Mystery novels are fun and easy to read, but usually devoid of any depth or meaning. Happily, Death of a Red Heroine by Qiu Xiaolong has much depth, yet still retains the quick reading style common to most mystery novels.
Chief Inspector Chen Ciao heads the special crimes unit, which is charged with handling "political" crimes. These are crimes that might reflect badly on the Communist Party of China. Corruption. Baby stealing. That sort of thing. Normal crimes normally don't land on the desks of this unit. But on one night, the discovery of a body in a canal lands in the unit. Normally, the case would be handed off shortly. But an old Communist Party Cadre, Commissar Zhang, feels the crime has political ramifications, and so it stays.
But Chen Ciao is not just a policeman, he is also a published poet and translator. He has been placed into the police bureau because it is a useful job. He struggles with his purpose. He enjoyed the academic life, but feels drawn to doing the job of a policeman well. One of the pleasures of the book are the literary sidetracks that the Inspector delves into.

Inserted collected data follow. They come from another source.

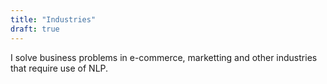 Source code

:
 ```yaml
---
title: "Industries"
draft: true
---
```

I solve business problems in e-commerce, marketting and other industries that require use of NLP.
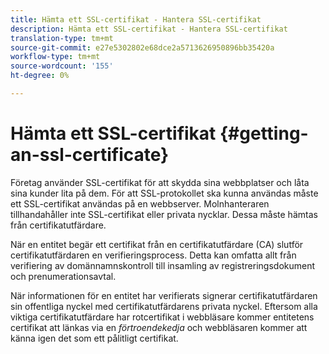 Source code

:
 ```yaml
---
title: Hämta ett SSL-certifikat - Hantera SSL-certifikat
description: Hämta ett SSL-certifikat - Hantera SSL-certifikat
translation-type: tm+mt
source-git-commit: e27e5302802e68dce2a5713626950896bb35420a
workflow-type: tm+mt
source-wordcount: '155'
ht-degree: 0%

---
```



# Hämta ett SSL-certifikat {#getting-an-ssl-certificate}

Företag använder SSL-certifikat för att skydda sina webbplatser och låta sina kunder lita på dem. För att SSL-protokollet ska kunna användas måste ett SSL-certifikat användas på en webbserver. Molnhanteraren tillhandahåller inte SSL-certifikat eller privata nycklar. Dessa måste hämtas från certifikatutfärdare.

När en entitet begär ett certifikat från en certifikatutfärdare (CA) slutför certifikatutfärdaren en verifieringsprocess. Detta kan omfatta allt från verifiering av domännamnskontroll till insamling av registreringsdokument och prenumerationsavtal.

När informationen för en entitet har verifierats signerar certifikatutfärdaren sin offentliga nyckel med certifikatutfärdarens privata nyckel. Eftersom alla viktiga certifikatutfärdare har rotcertifikat i webbläsare kommer entitetens certifikat att länkas via en *förtroendekedja* och webbläsaren kommer att känna igen det som ett pålitligt certifikat.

Eventually, the body is discovered to be that of a national model worker. This is a person who is set up by the Communist Party to be a role model in a relatively ordinary job. Her job is to live up to the ideals of the Communist Party, and to do so publicly. In addition to her duties as the manager of a department at a large store, she spends much time at various conferences throughout China, representing the perfect Chinese Party worker.
Initially, she is believed to have been so devoted that she never partook of normal rituals of life such as finding a husband. However, the police soon learn that she had been the mistress of Wu Xiaoming, the son of a prominent (but old and dying) Party cadre, and a rising star himself. It becomes apparent to the inspectors that Wu has committed the crime. But how do they prove this under China's Party policies and with Wu's family influence fighting them every step of the way?

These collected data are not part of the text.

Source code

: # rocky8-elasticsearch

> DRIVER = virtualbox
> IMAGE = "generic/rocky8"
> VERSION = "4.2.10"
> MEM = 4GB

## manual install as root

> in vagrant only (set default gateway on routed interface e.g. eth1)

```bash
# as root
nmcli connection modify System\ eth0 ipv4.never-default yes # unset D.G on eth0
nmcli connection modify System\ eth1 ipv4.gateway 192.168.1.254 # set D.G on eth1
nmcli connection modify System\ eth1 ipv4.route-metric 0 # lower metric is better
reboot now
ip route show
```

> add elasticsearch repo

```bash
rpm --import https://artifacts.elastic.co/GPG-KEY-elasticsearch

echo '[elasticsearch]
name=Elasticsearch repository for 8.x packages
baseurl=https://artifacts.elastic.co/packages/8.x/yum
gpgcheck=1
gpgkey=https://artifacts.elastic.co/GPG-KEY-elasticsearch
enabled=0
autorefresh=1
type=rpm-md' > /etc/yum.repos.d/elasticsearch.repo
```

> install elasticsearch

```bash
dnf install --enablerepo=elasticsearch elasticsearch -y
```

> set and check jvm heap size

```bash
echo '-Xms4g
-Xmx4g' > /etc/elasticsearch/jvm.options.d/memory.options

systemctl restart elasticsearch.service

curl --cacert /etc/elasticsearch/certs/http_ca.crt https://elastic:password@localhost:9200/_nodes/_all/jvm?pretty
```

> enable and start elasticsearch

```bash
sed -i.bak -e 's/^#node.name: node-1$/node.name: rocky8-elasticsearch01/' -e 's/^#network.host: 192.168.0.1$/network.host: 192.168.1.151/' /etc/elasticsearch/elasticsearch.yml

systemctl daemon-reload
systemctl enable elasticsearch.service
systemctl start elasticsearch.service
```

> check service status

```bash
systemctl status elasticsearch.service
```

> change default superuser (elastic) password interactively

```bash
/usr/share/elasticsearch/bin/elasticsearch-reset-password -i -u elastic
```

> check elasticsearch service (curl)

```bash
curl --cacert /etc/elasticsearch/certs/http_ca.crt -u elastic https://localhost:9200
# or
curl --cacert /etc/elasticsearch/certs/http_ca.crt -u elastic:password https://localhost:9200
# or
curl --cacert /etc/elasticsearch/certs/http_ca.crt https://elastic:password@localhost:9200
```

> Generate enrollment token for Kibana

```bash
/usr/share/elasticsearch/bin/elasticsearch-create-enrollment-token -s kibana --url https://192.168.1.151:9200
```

When I picked up the book, I wasn't really sure how a mystery novel set in China would read. In addition to the normal police procedural, the book is a vivid portrayal of life in Communist China shortly after Tian An Men. If the book is even a remotely accurate picture of the country, I have learned much. Everything from who gets to drive cars, to what happened to young intellectuals during the Cultural Revolution, to what brings one into disfavor with the Party in the early 90s.
Check out the book. It's the best mystery novel I have read in a long time. And apparently others agreed as well. It was nominated for an Edgar award for Best First Novel last year.